- Theatrical release poster
- Ευριδίκη ΒΑ 2037
- Directed by: Nikos Nikolaidis
- Written by: Nikos Nikolaidis
- Produced by: Nikos Nikolaidis Vadim Glowna Vera Tschechowa
- Starring: Vera Tschechowa John Moore Niki Triantafillidi Manolis Logiadis
- Cinematography: Giorgos Panousopoulos
- Edited by: Giorgos Triandafyllou
- Music by: Antonio Vivaldi Frédéric Chopin Dinah Shore
- Production companies: Atossa Film Produktion GmbH Marni Film
- Release date: 29 September 1975 (Thessaloniki Festival of Greek Cinema);
- Running time: 96 minutes
- Countries: Greece West Germany
- Language: Greek

= Euridice BA 2037 =

Euridice BA 2037 (Ευριδίκη ΒΑ 2037) is a 1975 Greek-West German co-production black and white dramatic surrealist underground film directed by Nikos Nikolaidis, his debut feature film.

==Plot==
Partially based on Greek mythology, the film centers on Eurydice as she waits for her lover Orpheus to save her from Hades. While waiting for her rescue from the underworld, she faces her fears, desires, hallucinations, and memories.

==Cast==
- Vera Tschechowa as Eurydice
- John Moore as Man
- Niki Triantafillidi as Woman
- Manolis Logiadis

==Reception==

===Accolades===
Despite a lukewarm reaction by viewers, critics appreciated the innovative perspective on the classic Greek tragedy of Orpheus and Eurydice and noted the originality of Nikolaidis' artistic techniques. It is characteristic that Nikolaidis himself believed Euridice BA 2037 to be his best film.

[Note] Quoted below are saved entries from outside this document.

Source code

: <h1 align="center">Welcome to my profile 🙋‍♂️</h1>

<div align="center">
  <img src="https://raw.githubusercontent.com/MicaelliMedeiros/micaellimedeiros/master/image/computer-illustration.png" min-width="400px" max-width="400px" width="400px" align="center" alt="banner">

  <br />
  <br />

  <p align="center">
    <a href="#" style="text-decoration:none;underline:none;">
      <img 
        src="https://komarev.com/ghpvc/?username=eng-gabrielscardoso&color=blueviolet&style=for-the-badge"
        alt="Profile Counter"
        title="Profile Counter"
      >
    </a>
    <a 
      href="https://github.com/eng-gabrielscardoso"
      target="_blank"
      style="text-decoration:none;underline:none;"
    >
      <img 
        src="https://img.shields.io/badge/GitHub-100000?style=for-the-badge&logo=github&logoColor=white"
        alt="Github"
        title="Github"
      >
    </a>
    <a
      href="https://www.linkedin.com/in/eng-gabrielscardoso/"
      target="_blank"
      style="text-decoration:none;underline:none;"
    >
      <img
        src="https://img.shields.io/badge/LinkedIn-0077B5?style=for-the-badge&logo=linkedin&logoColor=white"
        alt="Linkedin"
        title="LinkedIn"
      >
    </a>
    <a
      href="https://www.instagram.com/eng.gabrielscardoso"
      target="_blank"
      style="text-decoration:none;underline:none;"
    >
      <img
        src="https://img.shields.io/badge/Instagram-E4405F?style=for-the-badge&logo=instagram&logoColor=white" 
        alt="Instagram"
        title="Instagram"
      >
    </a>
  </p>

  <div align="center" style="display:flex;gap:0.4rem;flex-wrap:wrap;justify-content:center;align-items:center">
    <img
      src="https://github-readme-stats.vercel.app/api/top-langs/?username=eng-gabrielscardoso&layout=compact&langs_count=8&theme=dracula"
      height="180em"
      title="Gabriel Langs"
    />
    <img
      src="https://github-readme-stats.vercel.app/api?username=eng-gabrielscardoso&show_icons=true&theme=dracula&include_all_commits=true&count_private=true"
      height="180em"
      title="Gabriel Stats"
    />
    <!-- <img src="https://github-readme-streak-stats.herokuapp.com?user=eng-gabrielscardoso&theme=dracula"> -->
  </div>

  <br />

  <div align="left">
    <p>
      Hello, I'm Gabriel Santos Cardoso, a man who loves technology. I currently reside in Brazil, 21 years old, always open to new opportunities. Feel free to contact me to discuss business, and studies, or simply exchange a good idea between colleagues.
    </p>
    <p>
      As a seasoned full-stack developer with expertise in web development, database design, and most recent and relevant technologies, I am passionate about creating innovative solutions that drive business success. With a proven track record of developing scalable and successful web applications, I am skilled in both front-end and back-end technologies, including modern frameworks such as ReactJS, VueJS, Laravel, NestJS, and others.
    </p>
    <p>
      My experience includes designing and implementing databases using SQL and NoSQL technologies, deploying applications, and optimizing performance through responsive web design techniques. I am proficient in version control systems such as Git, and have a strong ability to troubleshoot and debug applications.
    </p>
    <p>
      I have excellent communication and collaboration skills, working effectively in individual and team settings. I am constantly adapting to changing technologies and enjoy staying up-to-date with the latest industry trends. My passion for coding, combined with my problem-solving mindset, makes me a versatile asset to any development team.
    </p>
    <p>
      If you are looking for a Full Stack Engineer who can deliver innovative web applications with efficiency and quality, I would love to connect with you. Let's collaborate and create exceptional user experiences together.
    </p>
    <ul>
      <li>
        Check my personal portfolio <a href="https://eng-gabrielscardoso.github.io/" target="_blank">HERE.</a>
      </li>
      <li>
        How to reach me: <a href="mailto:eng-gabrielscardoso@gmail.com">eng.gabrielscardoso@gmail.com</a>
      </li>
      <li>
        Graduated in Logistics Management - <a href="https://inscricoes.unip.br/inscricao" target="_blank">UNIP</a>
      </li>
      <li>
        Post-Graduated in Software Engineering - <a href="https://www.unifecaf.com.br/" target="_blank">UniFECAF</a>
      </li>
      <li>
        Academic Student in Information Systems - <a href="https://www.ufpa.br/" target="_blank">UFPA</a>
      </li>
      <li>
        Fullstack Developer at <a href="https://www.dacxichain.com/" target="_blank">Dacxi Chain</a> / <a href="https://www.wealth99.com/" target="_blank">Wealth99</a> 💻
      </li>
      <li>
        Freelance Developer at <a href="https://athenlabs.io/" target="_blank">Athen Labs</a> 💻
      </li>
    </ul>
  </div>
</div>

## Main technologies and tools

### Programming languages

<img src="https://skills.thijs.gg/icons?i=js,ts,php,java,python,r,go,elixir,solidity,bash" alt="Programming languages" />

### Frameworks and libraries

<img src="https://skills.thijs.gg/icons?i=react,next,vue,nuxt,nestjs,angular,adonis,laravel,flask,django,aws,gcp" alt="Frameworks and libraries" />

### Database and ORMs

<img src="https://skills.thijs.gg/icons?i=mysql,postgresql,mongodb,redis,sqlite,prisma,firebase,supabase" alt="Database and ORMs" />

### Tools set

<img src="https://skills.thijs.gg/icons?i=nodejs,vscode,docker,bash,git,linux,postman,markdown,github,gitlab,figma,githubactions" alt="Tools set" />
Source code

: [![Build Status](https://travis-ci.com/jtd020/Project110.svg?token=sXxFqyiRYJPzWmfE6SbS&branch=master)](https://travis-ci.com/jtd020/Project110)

André Z. Labarrére and Olivier Labarrére, authors of Atlas du cinéma, wrote that the film was one of the "New Greek Cinema" films that "radically transformed the panorama."

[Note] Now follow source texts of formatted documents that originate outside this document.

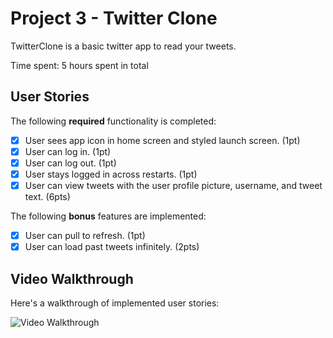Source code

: # Project 3 - Twitter Clone

TwitterClone is a basic twitter app to read your tweets.

Time spent: 5 hours spent in total

## User Stories

The following **required** functionality is completed:

- [x] User sees app icon in home screen and styled launch screen. (1pt)
- [x] User can log in. (1pt)
- [x] User can log out. (1pt)
- [x] User stays logged in across restarts. (1pt)
- [x] User can view tweets with the user profile picture, username, and tweet text. (6pts)

The following **bonus** features are implemented:

- [x] User can pull to refresh. (1pt)
- [x] User can load past tweets infinitely. (2pts)

## Video Walkthrough

Here's a walkthrough of implemented user stories:

<img src='https://github.com/Akash-Ahuja/twitterClone/blob/2d7ee9d32b116de7f411116a287b946f3b64fad5/ezgif.com-video-to-gif-2.gif' title='Video Walkthrough' width='' alt='Video Walkthrough' />

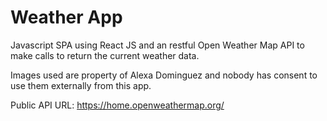 # Weather App

Javascript SPA using React JS and an restful Open Weather Map API to make calls to return the current weather data.

Images used are property of Alexa Dominguez and nobody has consent to use them externally from this app.

Public API URL: https://home.openweathermap.org/
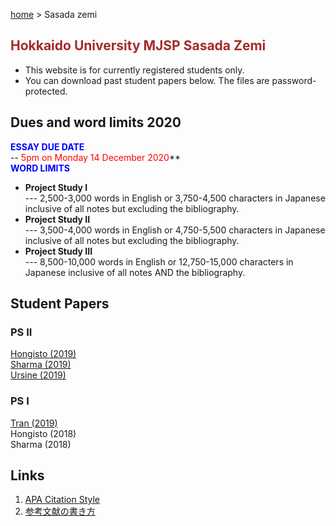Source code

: [home](https://hirosasada.github.io/) > Sasada zemi  
## <font color="BROWN">Hokkaido University MJSP Sasada Zemi</font>
- This website is for currently registered students only.  
- You can download past student papers below. The files are password-protected.  

## Dues and word limits 2020
**<font color="BLUE">ESSAY DUE DATE</font>**  
-- <font color="RED">5pm on Monday 14 December 2020</font>**  
**<font color="BLUE">WORD LIMITS</font>**    
- **Project Study I**  
--- 2,500-3,000 words in English or 3,750-4,500 characters in Japanese inclusive of all notes but excluding the bibliography.
- **Project Study II**  
--- 3,500-4,000 words in English or 4,750-5,500 characters in Japanese inclusive of all notes but excluding the bibliography.
- **Project Study III**  
--- 8,500-10,000 words in English or 12,750-15,000 characters in Japanese inclusive of all notes AND the bibliography.

## Student Papers  
### PS II  
[Hongisto (2019)](https://drive.google.com/open?id=1Oi_XKPILQX1_RnChU3e2Mzz1igNjNg6J)     
[Sharma (2019)](https://drive.google.com/open?id=1lbecq7kqVyv3qxdXi7ekeqMHd3ToPW7V)  
[Ursine (2019)](https://drive.google.com/open?id=1sJwIX0JBB8jWjEyC0M3zxhthvcbb9FOM)  
### PS I  
[Tran (2019)](https://drive.google.com/open?id=1Ke9wG7MA8LXud2AAlEtEMFKfGAicrtiL)  
Hongisto (2018)     
Sharma (2018)  

## Links   
1. [APA Citation Style](https://www.citationmachine.net/apa/cite-a-book)  
2. [参考文献の書き方](https://www.library.osaka-u.ac.jp/doc/2013_Writing_references.pdf)  
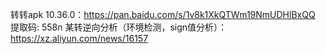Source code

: 转转apk 10.36.0：https://pan.baidu.com/s/1v8k1XkQTWm19NmUDHlBxQQ 提取码: 558n 
某转逆向分析（环境检测，sign值分析）：https://xz.aliyun.com/news/16157

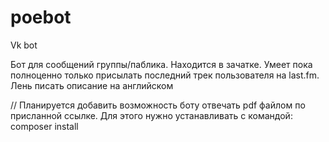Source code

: # poebot
Vk bot

Бот для сообщений группы/паблика. Находится в зачатке.
Умеет пока полноценно только присылать последний трек пользователя на last.fm.
Лень писать описание на английском

//
Планируется добавить возможность боту отвечать pdf файлом по присланной ссылке. Для этого нужно устанавливать с командой:
composer install
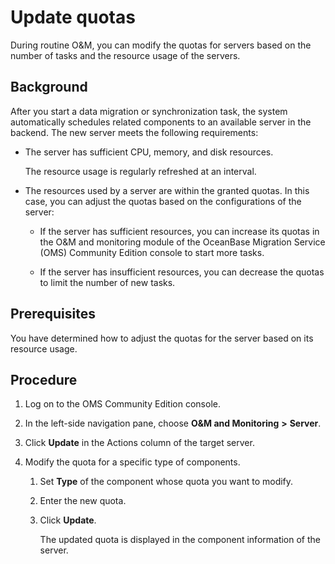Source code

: # Update quotas 

During routine O\&M, you can modify the quotas for servers based on the number of tasks and the resource usage of the servers. 

## Background 

After you start a data migration or synchronization task, the system automatically schedules related components to an available server in the backend. The new server meets the following requirements:

* The server has sufficient CPU, memory, and disk resources. 

  The resource usage is regularly refreshed at an interval.
  
* The resources used by a server are within the granted quotas. In this case, you can adjust the quotas based on the configurations of the server: 

  * If the server has sufficient resources, you can increase its quotas in the O\&M and monitoring module of the OceanBase Migration Service (OMS) Community Edition console to start more tasks.
  
  * If the server has insufficient resources, you can decrease the quotas to limit the number of new tasks.

## Prerequisites 

You have determined how to adjust the quotas for the server based on its resource usage.

## Procedure 

1. Log on to the OMS Community Edition console.

2. In the left-side navigation pane, choose **O\&M and Monitoring** **\>** **Server**.

3. Click **Update** in the Actions column of the target server. 

4. Modify the quota for a specific type of components. 

   1. Set **Type** of the component whose quota you want to modify.
   
   2. Enter the new quota.
   
   3. Click **Update**. 

      The updated quota is displayed in the component information of the server.
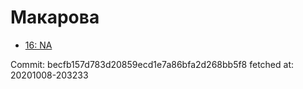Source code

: # Макарова
- [16: NA](16.md)

Commit: becfb157d783d20859ecd1e7a86bfa2d268bb5f8
 fetched at: 20201008-203233

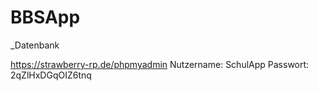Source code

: # BBSApp
_Datenbank

https://strawberry-rp.de/phpmyadmin
Nutzername: SchulApp
Passwort: 2qZlHxDGqOIZ6tnq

For this film, Nikolaidis won the Best New Director Award, the Greek National Ministry of Culture Award, as well as the Athens Film Critics Association Best Picture Award at the Thessaloniki Festival of Greek Cinema in September 1975, where Marie-Louise Bartholomew, who was involved in the production of the film, also won the Best Set Designer Award, and Andreas Andreadakis, who was involved in the editing of the film, also won the Best Editor Award.